After a decade of harassment by Sea Shepherd, Japan was forced to abandon its 2014-15 Southern Ocean hunt after the International Court of Justice said the annual expedition was a commercial activity masquerading as research.

But on Saturday Japanese media reported that it would start again next year, despite a call by global regulators for more evidence that the expeditions have a scientific purpose.

"The pristine waters of the Southern Ocean are once again under threat from poachers," said Sea Shepherd chief executive Alex Cornelissen.

"We would like to remind the Japanese government that the whales of the Southern Ocean are protected by international law, by Australian law and by Sea Shepherd.

"As such, any violation of the sanctity of the Southern Ocean Whale Sanctuary or the Australian Whale Sanctuary will be regarded as a criminal act."

During the suspension of Japan's whale hunt, Sea Shepherd has been targeting the catching of rare Antarctic and Patagonian toothfish in the Southern Ocean.

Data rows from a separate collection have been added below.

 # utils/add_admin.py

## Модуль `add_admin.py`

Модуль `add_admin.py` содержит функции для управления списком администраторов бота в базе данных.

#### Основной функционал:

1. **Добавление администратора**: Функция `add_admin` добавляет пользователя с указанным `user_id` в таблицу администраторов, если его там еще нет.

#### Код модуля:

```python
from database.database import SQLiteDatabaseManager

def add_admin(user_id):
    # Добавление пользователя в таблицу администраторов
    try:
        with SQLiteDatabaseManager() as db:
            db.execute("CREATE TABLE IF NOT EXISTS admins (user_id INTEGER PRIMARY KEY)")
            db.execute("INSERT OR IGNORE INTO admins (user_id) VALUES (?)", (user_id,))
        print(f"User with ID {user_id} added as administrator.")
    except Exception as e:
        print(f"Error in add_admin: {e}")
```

Its main ship, the Steve Irwin, is docked in Melbourne and the group did not say whether it would once again chase the Japanese whalers. The Yomiuri Shimbun and other media said the Japanese fleet could depart possibly by the end of December.

According to Japanese reports, the nation's fisheries agency told the International Whaling Commission it would resume its Antarctic hunt by cutting annual minke catches by two-thirds to 333.

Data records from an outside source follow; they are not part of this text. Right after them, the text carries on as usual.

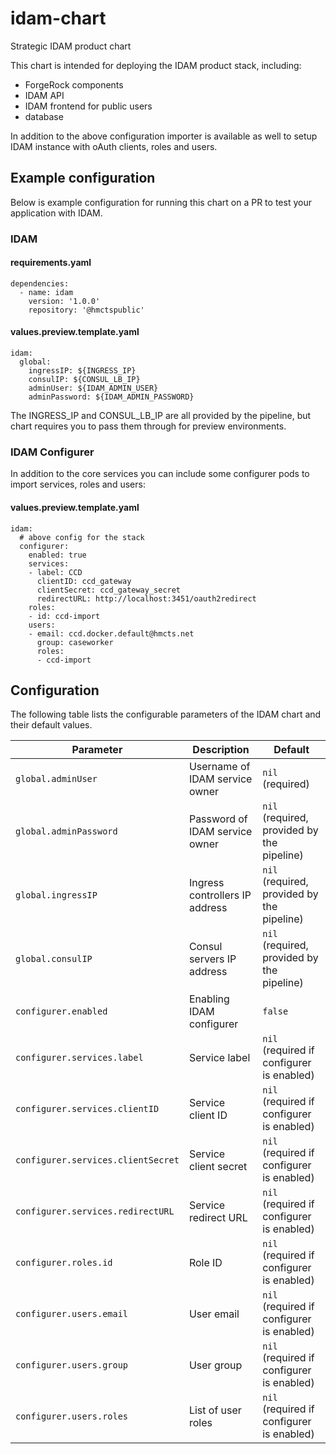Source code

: # idam-chart

Strategic IDAM product chart

This chart is intended for deploying the IDAM product stack, including:
 - ForgeRock components
 - IDAM API
 - IDAM frontend for public users
 - database

In addition to the above configuration importer is available as well to setup IDAM instance with oAuth clients, roles and users.

## Example configuration

Below is example configuration for running this chart on a PR to test your application with IDAM.

### IDAM

#### requirements.yaml

```
dependencies:
  - name: idam
    version: '1.0.0'
    repository: '@hmctspublic'
```

#### values.preview.template.yaml

```
idam:
  global:
    ingressIP: ${INGRESS_IP}
    consulIP: ${CONSUL_LB_IP}
    adminUser: ${IDAM_ADMIN_USER}
    adminPassword: ${IDAM_ADMIN_PASSWORD}
```

The INGRESS_IP and CONSUL_LB_IP are all provided by the pipeline, but chart requires you to pass them through for preview environments.

### IDAM Configurer

In addition to the core services you can include some configurer pods to import services, roles and users:

#### values.preview.template.yaml

```
idam:
  # above config for the stack
  configurer:
    enabled: true
    services:
    - label: CCD
      clientID: ccd_gateway
      clientSecret: ccd_gateway_secret
      redirectURL: http://localhost:3451/oauth2redirect
    roles:
    - id: ccd-import
    users:
    - email: ccd.docker.default@hmcts.net
      group: caseworker
      roles:
      - ccd-import
```

## Configuration

The following table lists the configurable parameters of the IDAM chart and their default values.

| Parameter                          | Description                    | Default                                    |
| ---------------------------------- | -------------------------------| ------------------------------------------ |
| `global.adminUser`                 | Username of IDAM service owner | `nil` (required)                           |
| `global.adminPassword`             | Password of IDAM service owner | `nil` (required, provided by the pipeline) |
| `global.ingressIP`                 | Ingress controllers IP address | `nil` (required, provided by the pipeline) |
| `global.consulIP`                  | Consul servers IP address      | `nil` (required, provided by the pipeline) |
| `configurer.enabled`               | Enabling IDAM configurer       | `false`                                    |
| `configurer.services.label`        | Service label                  | `nil` (required if configurer is enabled)  |
| `configurer.services.clientID`     | Service client ID              | `nil` (required if configurer is enabled)  |
| `configurer.services.clientSecret` | Service client secret          | `nil` (required if configurer is enabled)  |
| `configurer.services.redirectURL`  | Service redirect URL           | `nil` (required if configurer is enabled)  |
| `configurer.roles.id`              | Role ID                        | `nil` (required if configurer is enabled)  |
| `configurer.users.email`           | User email                     | `nil` (required if configurer is enabled)  |
| `configurer.users.group`           | User group                     | `nil` (required if configurer is enabled)  |
| `configurer.users.roles`           | List of user roles             | `nil` (required if configurer is enabled)  |
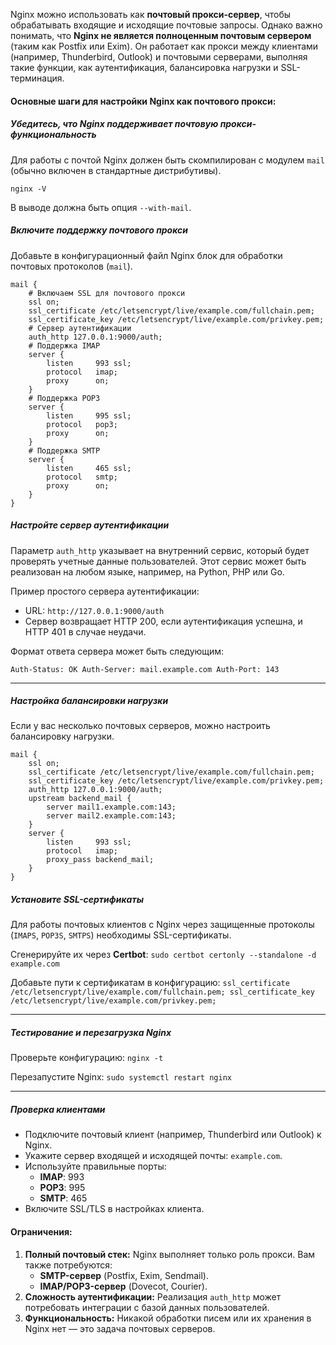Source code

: Nginx можно использовать как **почтовый прокси-сервер**, чтобы обрабатывать входящие и исходящие почтовые запросы. Однако важно понимать, что **Nginx не является полноценным почтовым сервером** (таким как Postfix или Exim). Он работает как прокси между клиентами (например, Thunderbird, Outlook) и почтовыми серверами, выполняя такие функции, как аутентификация, балансировка нагрузки и SSL-терминация.

#### **Основные шаги для настройки Nginx как почтового прокси:**

##### Убедитесь, что Nginx поддерживает почтовую прокси-функциональность

Для работы с почтой Nginx должен быть скомпилирован с модулем `mail` (обычно включен в стандартные дистрибутивы).

`nginx -V`

В выводе должна быть опция `--with-mail`.
##### Включите поддержку почтового прокси

Добавьте в конфигурационный файл Nginx блок для обработки почтовых протоколов (`mail`).

```Nginx
mail {     
	# Включаем SSL для почтового прокси     
	ssl on;     
	ssl_certificate /etc/letsencrypt/live/example.com/fullchain.pem;
	ssl_certificate_key /etc/letsencrypt/live/example.com/privkey.pem;      
	# Сервер аутентификации     
	auth_http 127.0.0.1:9000/auth;      
	# Поддержка IMAP     
	server {         
		listen     993 ssl;         
		protocol   imap;         
		proxy      on;     
	}     
	# Поддержка POP3     
	server {         
		listen     995 ssl;         
		protocol   pop3;         
		proxy      on;     
	}      
	# Поддержка SMTP     
	server {         
		listen     465 ssl;         
		protocol   smtp;         
		proxy      on;     
	} 
}
```
##### Настройте сервер аутентификации

Параметр `auth_http` указывает на внутренний сервис, который будет проверять учетные данные пользователей. Этот сервис может быть реализован на любом языке, например, на Python, PHP или Go.

Пример простого сервера аутентификации:

- URL: `http://127.0.0.1:9000/auth`
- Сервер возвращает HTTP 200, если аутентификация успешна, и HTTP 401 в случае неудачи.

Формат ответа сервера может быть следующим:

`Auth-Status: OK Auth-Server: mail.example.com Auth-Port: 143`

---

##### Настройка балансировки нагрузки

Если у вас несколько почтовых серверов, можно настроить балансировку нагрузки.

```Nginx
mail {     
	ssl on;     
	ssl_certificate /etc/letsencrypt/live/example.com/fullchain.pem;
	ssl_certificate_key /etc/letsencrypt/live/example.com/privkey.pem;      
	auth_http 127.0.0.1:9000/auth;      
	upstream backend_mail {         
		server mail1.example.com:143;         
		server mail2.example.com:143;     
	}      
	server {         
		listen     993 ssl;         
		protocol   imap;         
		proxy_pass backend_mail;     
	} 
}
```

##### Установите SSL-сертификаты

Для работы почтовых клиентов с Nginx через защищенные протоколы (`IMAPS`, `POP3S`, `SMTPS`) необходимы SSL-сертификаты.

Сгенерируйте их через **Certbot**:
`sudo certbot certonly --standalone -d example.com`

Добавьте пути к сертификатам в конфигурацию:
`ssl_certificate /etc/letsencrypt/live/example.com/fullchain.pem; ssl_certificate_key /etc/letsencrypt/live/example.com/privkey.pem;`

---

#####  Тестирование и перезагрузка Nginx

Проверьте конфигурацию:
`nginx -t`

Перезапустите Nginx:
`sudo systemctl restart nginx`

---

##### Проверка клиентами

- Подключите почтовый клиент (например, Thunderbird или Outlook) к Nginx.
- Укажите сервер входящей и исходящей почты: `example.com`.
- Используйте правильные порты:
    - **IMAP**: 993
    - **POP3**: 995
    - **SMTP**: 465
- Включите SSL/TLS в настройках клиента.

#### Ограничения:

1. **Полный почтовый стек:** Nginx выполняет только роль прокси. Вам также потребуются:
    - **SMTP-сервер** (Postfix, Exim, Sendmail).
    - **IMAP/POP3-сервер** (Dovecot, Courier).
2. **Сложность аутентификации:** Реализация `auth_http` может потребовать интеграции с базой данных пользователей.
3. **Функциональность:** Никакой обработки писем или их хранения в Nginx нет — это задача почтовых серверов.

Australia has led efforts to persuade Japan to halt whaling and Sea Shepherd called on Prime Minister Malcolm Turnbull to use diplomacy to ensure it does not resume.

"Prime Minister Turnbull has a duty to ensure that the dire matter of Japan's whale poaching operations is at the top of the agenda when he visits Japan in December," said Sea Shepherd Australia managing director Jeff Hansen.

Japanese public broadcaster NHK said Japan's Prime Minister Shinzo Abe was considering inviting Turnbull to Tokyo as early as December for a summit.

Australia has previously floated the idea of sending a Customs vessel to monitor whaling in the Southern Ocean, but Foreign Minister Julie Bishop was non-committal on Sunday.

"The Australian government has made representations at the highest level to urge Japan not to resume whaling this year and to comply with its international obligations," she told the Australian Broadcasting Corporation.

"I have raised the government's concerns directly with Foreign Minister (Fumio) Kishida and discussions are ongoing."

Kishida was in Sydney last weekend for annual bilateral meetings.

Despite international disapproval, Japan has hunted whales in the Southern Ocean under an exemption in the global whaling moratorium that allows for lethal research.

It makes no secret of the fact that meat from the mammals – killed ostensibly for research – is processed into food.